O acontecimento a meio da narrativa leva as coisas para novo território, e torna-se interessante seguir o Quinteto da Fénix. Porque a ideia inicial que têm, de melhorar o mundo em que vivem é fantástica; mas como acontece frequentemente com quem possui muito poder, as boas intenções degeneram. É curioso observar como os personagens resistem ou não ao poder da Fénix, mantendo a sua personalidade ou exacerbando-a até ao ponto de desequilíbrio.

Agrada-me a ideia final do que acontece à Fénix. A verdade é a história para trás deste evento é longa e complicada, indo bater pelo menos até à Dinastia de M, e aquilo que a Wanda/Feiticeira Escarlate fez nessa história teve repercussões durante muitos anos. Portanto, é adequado que ela tenha um papel na resolução do conflito, e que seja peça essencial no equilíbrio das capacidades da Hope.

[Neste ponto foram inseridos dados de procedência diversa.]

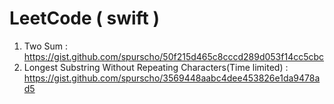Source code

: # LeetCode ( swift )
1. Two Sum : https://gist.github.com/spurscho/50f215d465c8cccd289d053f14cc5cbc
3. Longest Substring Without Repeating Characters(Time limited) : https://gist.github.com/spurscho/3569448aabc4dee453826e1da9478ad5

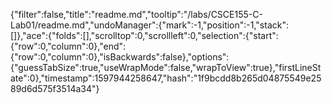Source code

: {"filter":false,"title":"readme.md","tooltip":"/labs/CSCE155-C-Lab01/readme.md","undoManager":{"mark":-1,"position":-1,"stack":[]},"ace":{"folds":[],"scrolltop":0,"scrollleft":0,"selection":{"start":{"row":0,"column":0},"end":{"row":0,"column":0},"isBackwards":false},"options":{"guessTabSize":true,"useWrapMode":false,"wrapToView":true},"firstLineState":0},"timestamp":1597944258647,"hash":"1f9bcdd8b265d04875549e2589d6d575f3514a34"}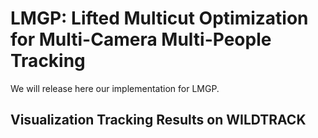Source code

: # LMGP: Lifted Multicut Optimization for Multi-Camera Multi-People Tracking
We will release here our implementation for LMGP.


## Visualization Tracking Results on WILDTRACK
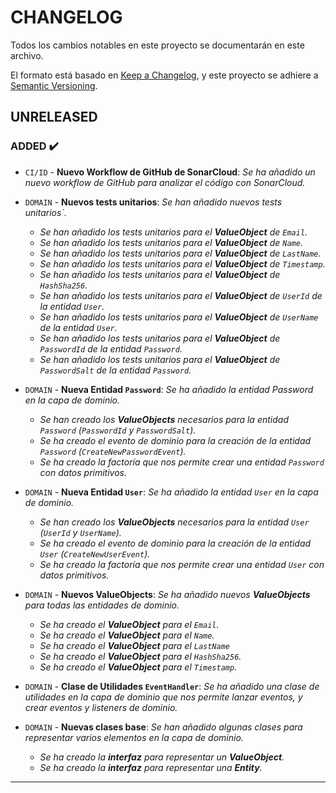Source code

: # CHANGELOG

Todos los cambios notables en este proyecto se documentarán en este archivo.

El formato está basado en [Keep a Changelog](https://keepachangelog.com/en/1.1.0/), y este proyecto se adhiere a [Semantic Versioning](https://semver.org/spec/v2.0.0.html).

<!-- ## [Unreleased] -->
<!-- ### ADDED ✔️-->
<!-- ### FIXED 🐛-->
<!-- ### CHANGED 🛠️-->
<!-- ### REMOVED 🗑️-->
<!-- ### SECURITY 🛡️-->
<!-- ### DEPRECATED 🛑-->

## UNRELEASED

### ADDED ✔️

- `CI/ID` - **Nuevo Workflow de GitHub de SonarCloud**: _Se ha añadido un nuevo workflow de GitHub para analizar el código con SonarCloud._
  

- `DOMAIN` - **Nuevos tests unitarios**: _Se han añadido nuevos tests unitarios`._
  - _Se han añadido los tests unitarios para el **ValueObject** de `Email`._ 
  - _Se han añadido los tests unitarios para el **ValueObject** de `Name`._ 
  - _Se han añadido los tests unitarios para el **ValueObject** de `LastName`._ 
  - _Se han añadido los tests unitarios para el **ValueObject** de `Timestamp`._ 
  - _Se han añadido los tests unitarios para el **ValueObject** de `HashSha256`._
  - _Se han añadido los tests unitarios para el **ValueObject** de `UserId` de la entidad `User`._ 
  - _Se han añadido los tests unitarios para el **ValueObject** de `UserName` de la entidad `User`._ 
  - _Se han añadido los tests unitarios para el **ValueObject** de `PasswordId` de la entidad `Password`._ 
  - _Se han añadido los tests unitarios para el **ValueObject** de `PasswordSalt` de la entidad `Password`._ 


- `DOMAIN` - **Nueva Entidad `Password`**: _Se ha añadido la entidad Password en la capa de dominio._
  - _Se han creado los **ValueObjects** necesarios para la entidad `Password` (`PasswordId` y `PasswordSalt`)._
  - _Se ha creado el evento de dominio para la creación de la entidad `Password` (`CreateNewPasswordEvent`)._
  - _Se ha creado la factoría que nos permite crear una entidad `Password` con datos primitivos._
   

- `DOMAIN` - **Nueva Entidad `User`**: _Se ha añadido la entidad `User` en la capa de dominio._
  - _Se han creado los **ValueObjects** necesarios para la entidad `User` (`UserId` y `UserName`)._
  - _Se ha creado el evento de dominio para la creación de la entidad `User` (`CreateNewUserEvent`)._
  - _Se ha creado la factoría que nos permite crear una entidad `User` con datos primitivos._
  

- `DOMAIN` - **Nuevos ValueObjects**: _Se ha añadido nuevos **ValueObjects** para todas las entidades de dominio._
  - _Se ha creado el **ValueObject** para el `Email`._
  - _Se ha creado el **ValueObject** para el `Name`._
  - _Se ha creado el **ValueObject** para el `LastName`_
  - _Se ha creado el **ValueObject** para el `HashSha256`._
  - _Se ha creado el **ValueObject** para el `Timestamp`._
  

- `DOMAIN` - **Clase de Utilidades `EventHandler`**: _Se ha añadido una clase de utilidades en la capa de dominio que nos permite lanzar eventos, y crear eventos y listeners de dominio._
  

- `DOMAIN` - **Nuevas clases base**: _Se han añadido algunas clases para representar varios elementos en la capa de dominio._
  - _Se ha creado la **interfaz** para representar un **ValueObject**._
  - _Se ha creado la **interfaz** para representar una **Entity**._

---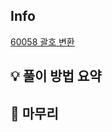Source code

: ## Info
[60058 괄호 변환](https://school.programmers.co.kr/learn/courses/30/lessons/60058)

## 💡 풀이 방법 요약


## 🙂 마무리

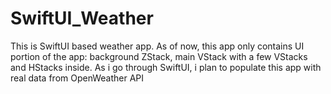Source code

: # SwiftUI_Weather
This is SwiftUI based weather app. As of now, this app only contains UI portion of the app: background ZStack, main VStack with a few VStacks and HStacks inside. As i go through SwiftUI, i plan to populate this app with real data from OpenWeather API
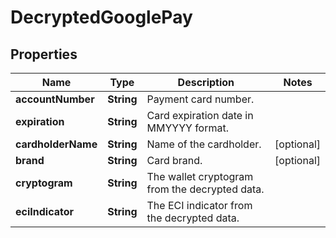

# DecryptedGooglePay

## Properties

Name | Type | Description | Notes
------------ | ------------- | ------------- | -------------
**accountNumber** | **String** | Payment card number. | 
**expiration** | **String** | Card expiration date in MMYYYY format. | 
**cardholderName** | **String** | Name of the cardholder. |  [optional]
**brand** | **String** | Card brand. |  [optional]
**cryptogram** | **String** | The wallet cryptogram from the decrypted data. | 
**eciIndicator** | **String** | The ECI indicator from the decrypted data. | 




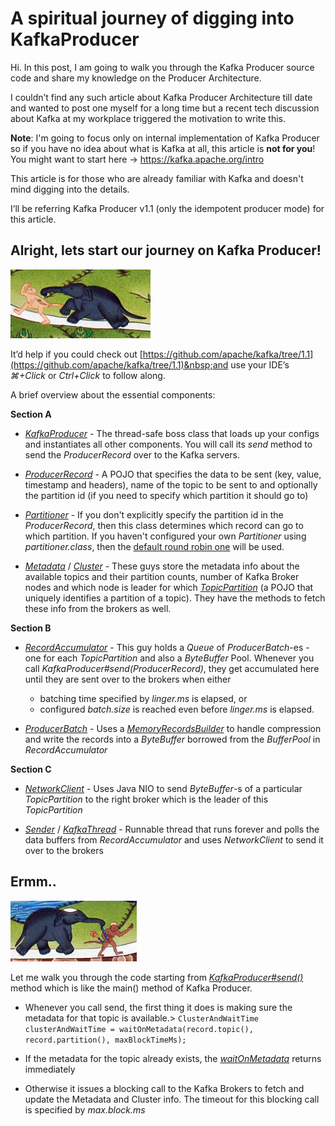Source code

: # A spiritual journey of digging into KafkaProducer

Hi. In this post, I am going to walk you through the Kafka Producer source code and share my knowledge on the Producer Architecture.

I couldn’t find any such article about Kafka Producer Architecture till date and wanted to post one myself for a long time but 
a recent tech discussion about Kafka at my workplace triggered the motivation to write this.

**Note**: I'm going to focus only on internal implementation of Kafka Producer so if you have no idea about what is Kafka at all, 
this article is **not for you**! You might want to start here -> https://kafka.apache.org/intro

This article is for those who are already familiar with Kafka and doesn't mind digging into the details. 

I’ll be referring Kafka Producer v1.1 (only the idempotent producer mode) for this article.


## Alright, lets start our journey on Kafka Producer!

![image](https://raw.githubusercontent.com/vigneshwaranr/blog_posts/master/screenshots/A_spiritual_journey_into_kafka_producer/Level1.png)

It’d help if you could check out&nbsp;[https://github.com/apache/kafka/tree/1.1](https://github.com/apache/kafka/tree/1.1)&nbsp;and use your IDE’s _⌘+Click_ or _Ctrl+Click_ to follow along.

A brief overview about the essential components:

**Section A**

* *[KafkaProducer](https://github.com/apache/kafka/blob/1.1/clients/src/main/java/org/apache/kafka/clients/producer/KafkaProducer.java)* - The thread-safe boss class that loads up your configs and instantiates all other components. You will call its *send* method to send the *ProducerRecord* over to the Kafka servers.

* *[ProducerRecord](https://github.com/apache/kafka/blob/1.1/clients/src/main/java/org/apache/kafka/clients/producer/ProducerRecord.java)* - A POJO that specifies the data to be sent (key, value, timestamp and headers), name of the topic to be sent to and optionally the partition id (if you need to specify which partition it should go to)

* *[Partitioner](https://github.com/apache/kafka/blob/1.1/clients/src/main/java/org/apache/kafka/clients/producer/Partitioner.java)* - If you don't explicitly specify the partition id in the *ProducerRecord*, then this class determines which record can go to which partition. If you haven't configured your own *Partitioner* using *partitioner.class*, then the [default round robin one](https://github.com/apache/kafka/blob/1.1/clients/src/main/java/org/apache/kafka/clients/producer/internals/DefaultPartitioner.java) will be used.

* *[Metadata](https://github.com/apache/kafka/blob/1.1/clients/src/main/java/org/apache/kafka/clients/Metadata.java)* / *[Cluster](https://github.com/apache/kafka/blob/1.1/clients/src/main/java/org/apache/kafka/common/Cluster.java)* - These guys store the metadata info about the available topics and their partition counts, number of Kafka Broker nodes and which node is leader for which *[TopicPartition](https://github.com/apache/kafka/blob/1.1/clients/src/main/java/org/apache/kafka/common/TopicPartition.java)* (a POJO that uniquely identifies a partition of a topic). They have the methods to fetch these info from the brokers as well.

**Section B**

* *[RecordAccumulator](https://github.com/apache/kafka/blob/1.1/clients/src/main/java/org/apache/kafka/clients/producer/internals/RecordAccumulator.java#L81)* - This guy holds a *Queue* of *ProducerBatch*-es - one for each *TopicPartition* and also a *ByteBuffer* Pool. Whenever you call *KafkaProducer#send(ProducerRecord)*, they get accumulated here until they are sent over to the brokers when either
  * batching time specified by *linger.ms* is elapsed, or
  * configured *batch.size* is reached even before *linger.ms* is elapsed.

  
* *[ProducerBatch](https://github.com/apache/kafka/blob/1.1/clients/src/main/java/org/apache/kafka/clients/producer/internals/ProducerBatch.java)* - Uses a *[MemoryRecordsBuilder](https://github.com/apache/kafka/blob/1.1/clients/src/main/java/org/apache/kafka/common/record/MemoryRecordsBuilder.java)* to handle compression and write the records into a *ByteBuffer* borrowed from the *BufferPool* in *RecordAccumulator*

**Section C**


* *[NetworkClient](https://github.com/apache/kafka/blob/1.1/clients/src/main/java/org/apache/kafka/clients/NetworkClient.java)* - Uses Java NIO to send *ByteBuffer*-s of a particular *TopicPartition* to the right broker which is the leader of this *TopicPartition*

* *[Sender](https://github.com/apache/kafka/blob/1.1/clients/src/main/java/org/apache/kafka/clients/producer/internals/Sender.java)* / *[KafkaThread](https://github.com/apache/kafka/blob/1.1/clients/src/main/java/org/apache/kafka/clients/producer/KafkaProducer.java#L446)* - Runnable thread that runs forever and polls the data buffers from *RecordAccumulator* and uses *NetworkClient* to send it over to the brokers


## Ermm..
![image](https://raw.githubusercontent.com/vigneshwaranr/blog_posts/master/screenshots/A_spiritual_journey_into_kafka_producer/Level2.png)

Let me walk you through the code starting from _[KafkaProducer#send()](https://github.com/apache/kafka/blob/1.1/clients/src/main/java/org/apache/kafka/clients/producer/KafkaProducer.java#L790)_ method which is like the main() method of Kafka Producer.

*   Whenever you call send, the first thing it does is making sure the metadata for that topic is available.> `ClusterAndWaitTime clusterAndWaitTime = waitOnMetadata(record.topic(), record.partition(), maxBlockTimeMs);`

*   If the metadata for the topic already exists, the&nbsp;_[waitOnMetadata](https://github.com/apache/kafka/blob/1.1/clients/src/main/java/org/apache/kafka/clients/producer/KafkaProducer.java#L888)_ returns immediately

*   Otherwise it issues a blocking call to the Kafka Brokers to fetch and update the Metadata and Cluster info. The timeout for this blocking call is specified by&nbsp;_max.block.ms_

Sobre uma certa morte ali para o final, bem, já disse que estou à espera que o personagem volte a todo o momento, por isso não me aquece nem arrefece. Ainda por cima o momento é tão anticlimático, ocorrendo depois dum momento grandioso, e tão inglório - querem mesmo que eu acredite que esta pessoa não saberia fazer melhor que cutucar uma fera enfurecida? É quase como se fosse culpa dele, bolas. A situação diz mais sobre a psique do perpetrador e de como se sentia em relação à sua vítima - de forma exacerbada pela Fénix.

Aprecio perceber finalmente o estado de algumas coisas nos primeiros números do Marvel NOW!, há muita coisa que faz agora sentido, como a tensão entre o Pantera Negra e o Namor. E percebi porque é que o casamento do Pantera com a Tempestade acabou, ainda que seja por uma razão estúpida - estarem de lados opostos do conflito não me parece suficiente, muito menos ele culpá-la pelo que o Namor fez, mas enfim...

Quanto ao trabalho artístico, está bem representado, entre três desenhadores bem conhecidos (John Romita Jr., Olivier Coipel, e Adam Kubert); só lhes notei a diferença porque o primeiro desenha caras e expressões num estilo mais cartoonesco e menos realista. Uns (Olivier Coipel, parece-me) têm mais queda para brincar com a organização das páginas e o posicionamento das vinhetas, mas no geral o trabalho apresentado conseguiu manter o meu interesse.